第2回「魂までは壊せない」あの日、私は思った 願うはウクライナの勝利
ロシアによるウクライナ侵攻からまもなく2年。ウクライナ市民や兵士に「最も忘れられない1日」を聞くと、ロシア軍によって破壊された故郷への思いや、平和への願いがあふれ出ました。市民の2年間を伝える連載の2回目です。
リリャ・クジックさん(35)@リビウ 9月11日 恋人が告げたイジューム解放
ロシアによる全面侵攻が始まった当日、私の恋人は「行かなくちゃ」と言い、前線に向けて旅立ちました。それから何が起こるのか、誰もわからないし、私のコントロールできるものではありませんでした。
【連載】私の、あの日 ウクライナ侵攻2年
ロシアによるウクライナへの全面侵攻が始まってまもなく2年となります。ウクライナの市民にとって「最も忘れられない1日」はいつだったのか。戦争が日常化する中で、人々が抱えてきた思いを取材しました。
直前まで「ジョージアにスキーに行こう」と計画を立てていました。そんな日々は一変しました。彼は前線にいて電波が悪く、ほとんど連絡が取れませんでした。「大丈夫だろうか」。あまり眠れませんでした。

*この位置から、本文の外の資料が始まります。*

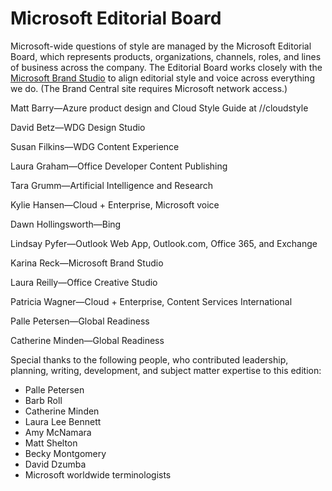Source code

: ﻿# Microsoft Editorial Board

Microsoft-wide
questions of style are managed by the Microsoft Editorial Board, which
represents products, organizations, channels, roles, and lines of
business across the company. The Editorial Board works closely with the [Microsoft Brand Studio](https://microsoft.sharepoint.com/teams/BrandCentral/ "Brand Central portal") to align editorial style and voice across everything we do. (The Brand Central site requires Microsoft network access.)

Matt Barry—Azure product design and Cloud Style Guide at //cloudstyle 

David Betz—WDG Design Studio

Susan Filkins—WDG Content Experience

Laura Graham—Office Developer Content Publishing

Tara Grumm—Artificial Intelligence and Research

Kylie Hansen—Cloud + Enterprise, Microsoft voice

Dawn Hollingsworth—Bing 

Lindsay Pyfer—Outlook Web App, Outlook.com, Office 365, and Exchange 

Karina Reck—Microsoft Brand Studio

Laura Reilly—Office Creative Studio

Patricia Wagner—Cloud + Enterprise, Content Services International

Palle Petersen—Global Readiness

Catherine Minden—Global Readiness 

Special thanks
to the following people, who contributed leadership, planning,
writing, development, and subject matter expertise to this edition:

  - Palle Petersen
  - Barb Roll
  - Catherine Minden
  - Laura Lee Bennett
  - Amy McNamara
  - Matt Shelton
  - Becky Montgomery
  - David Dzumba
  - Microsoft worldwide terminologists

私は2022年9月から1年間、奨学金を得てロンドンに留学することになっていました。自宅のある西部リビウを出発する前日の9月11日、彼からビデオ電話がかかってきました。
「大丈夫?」「大丈夫だよ」。それから彼は、まさにその日、自分のいる東部イジュームが解放されたと告げました。本当にうれしい知らせでした。
この2年間で、彼とは6回ほど顔を合わせました。会えるのは1~2日だけ。でも、それで十分。プライスレスな時間です。
戦争に「絶対的な勝利」というものはあるのでしょうか。少なくとも、正義が勝つように、この世界ができる限りのことをしてくれるよう願っています。